Is There A Strong Genetic Predisposition In Autism


For a while, the medical fraternity have been trying to answer a singular question: Is Autism Genetic? According to the latest research, scientists now believe that Autism is linked to a very strong genetic predisposition and is almost certainly hereditary in a majority of cases.

In a study that involved as many as 258 twins from a diversified ethnic and demographic background, the genetic influence on ASD (Autism Spectrum Disorder) was estimated to be anywhere between 74% to 98%.

What Causes Autism
Environmental and Genetic Make-up are the most commonly known causes of Autism

Some of the hereditary risk factors for Autism were also found to have a strong overlap with genes influencing less extreme or borderline autism symptoms that are available in the general population.

This recent study was conducted by the Institute of Psychiatry, Psychology & Neuroscience at King’s College, London. The paper has since been published in the JAMA Psychiatry journal.

Beata Tick, Lead Researcher, explains “The key finding out of our research was that the heritability of Autism Spectrum Disorder is much higher than we originally thought. By analyzing the results, we were also able to conclude that genetic factors may lead to a wide range of autistic symptoms and behavioral traits across the general population.

It is noteworthy that the results seem to indicate that genetic inheritance might well be among the key causes of Autism despite the dramatic increase in ASD prevalence over the last 20 years

The data source for this research was compiled from the TEDS (Twins Early Development Study) diversified population-based database. The research was funded by the Medical Research Council (MRC).
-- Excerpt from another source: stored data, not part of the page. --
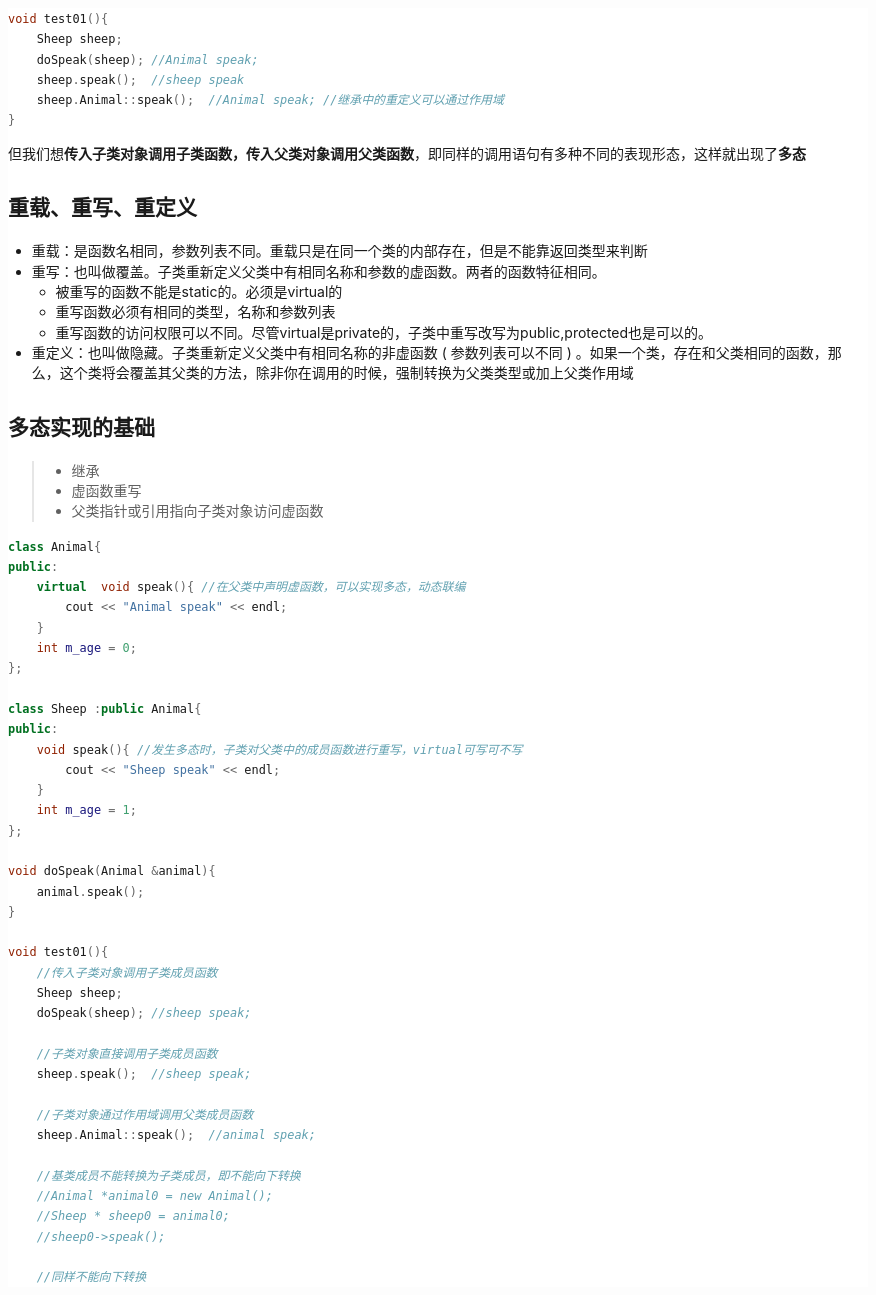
 ```C++
void test01(){
	Sheep sheep;
	doSpeak(sheep); //Animal speak;
	sheep.speak();  //sheep speak
	sheep.Animal::speak();  //Animal speak; //继承中的重定义可以通过作用域
}
```

但我们想**传入子类对象调用子类函数，传入父类对象调用父类函数**，即同样的调用语句有多种不同的表现形态，这样就出现了**多态**

## 重载、重写、重定义

* 重载：是函数名相同，参数列表不同。重载只是在同一个类的内部存在，但是不能靠返回类型来判断
* 重写：也叫做覆盖。子类重新定义父类中有相同名称和参数的虚函数。两者的函数特征相同。
    * 被重写的函数不能是static的。必须是virtual的
    * 重写函数必须有相同的类型，名称和参数列表
    * 重写函数的访问权限可以不同。尽管virtual是private的，子类中重写改写为public,protected也是可以的。 
* 重定义：也叫做隐藏。子类重新定义父类中有相同名称的非虚函数 ( 参数列表可以不同 ) 。如果一个类，存在和父类相同的函数，那么，这个类将会覆盖其父类的方法，除非你在调用的时候，强制转换为父类类型或加上父类作用域

## 多态实现的基础
> * 继承
> * 虚函数重写
> * 父类指针或引用指向子类对象访问虚函数

```C++
class Animal{
public:
	virtual  void speak(){ //在父类中声明虚函数，可以实现多态，动态联编
		cout << "Animal speak" << endl;
	}
	int m_age = 0;
};

class Sheep :public Animal{
public:
	void speak(){ //发生多态时，子类对父类中的成员函数进行重写，virtual可写可不写
		cout << "Sheep speak" << endl;
	}
	int m_age = 1;
};

void doSpeak(Animal &animal){
	animal.speak();
}

void test01(){
    //传入子类对象调用子类成员函数
	Sheep sheep;
	doSpeak(sheep); //sheep speak;
	
    //子类对象直接调用子类成员函数
	sheep.speak();  //sheep speak;
	
	//子类对象通过作用域调用父类成员函数
    sheep.Animal::speak();  //animal speak;
    
    //基类成员不能转换为子类成员，即不能向下转换
	//Animal *animal0 = new Animal();
	//Sheep * sheep0 = animal0;
	//sheep0->speak();

    //同样不能向下转换
```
“A well-established approach, to clarify the extent of social, environmental and genetic influences in Autism, is to compare the commonalities between non-identical and identical twins”, says Professor Patrick Bolton, co-author and fellow member of King’s college.

Researchers believe that the ingenuity of this study lies in the fact that it included twins regardless of whether they had gone through a clinical diagnosis for Autism. This provided the theorists a holistic picture of the kind of influences that society, genetic makeup, and the environment has on the development of a child and how more subtle differences may manifest into pronounced autistic trends.

Their findings add more weight to the view that extreme manifestation of autistic traits and behaviors, observed in the general population, eventually leads to ASD.